ACL WITHDRAWS SHARES FROM OSLO STOCK EXCHANGE
Atlantic Container Line will no longer have its shares listed on the Oslo stock exchange, following a resolution adopted by the company’s board of directors.
The last date of listing and trading the ACL share over the stock exchange will be March 1.
Olav Rakkenes, chief executive officer of ACL, said that majority shareholder Grimaldi is seeking to buy the remaining shares in the company.
Naples-based Grimaldi currently has 92.2 percent of the company’s 13 million shares, and intends to buy the outstanding one million shares.
“Their aim is to control the company 100 percent,” Rakkenes said.
As long as there are still minority stockholders, ACL will continue to publish financial information in the normal way.

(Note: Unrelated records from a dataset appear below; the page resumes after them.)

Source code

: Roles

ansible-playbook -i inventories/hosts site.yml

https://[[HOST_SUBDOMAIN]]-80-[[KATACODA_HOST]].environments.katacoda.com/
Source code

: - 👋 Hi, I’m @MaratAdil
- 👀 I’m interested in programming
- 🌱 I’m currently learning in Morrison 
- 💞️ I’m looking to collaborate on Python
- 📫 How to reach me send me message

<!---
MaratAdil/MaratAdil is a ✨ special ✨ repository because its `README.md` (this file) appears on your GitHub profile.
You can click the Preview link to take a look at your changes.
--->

Rakkenes said that he saw no impact on ACL as a business from the decision to de-list, other than having fewer shareholder filing requirements.
In a separate development, Rakkenes commented that there is a need for a rationalization of capacity in the North Atlantic liner trade.
“All lines are struggling,” he said. He suggested that pure container carriers are suffering the most.
Rakkenes said that he was not currently engaged in discussions with other carriers on capacity cutbacks, but warned that there are “at least two loops too many” in the trade now. “It makes sense a lot of sense to drop some loops.”
During 2001, cargo volumes decreased in the transatlantic trade in both directions, while ocean carriers added some capacity.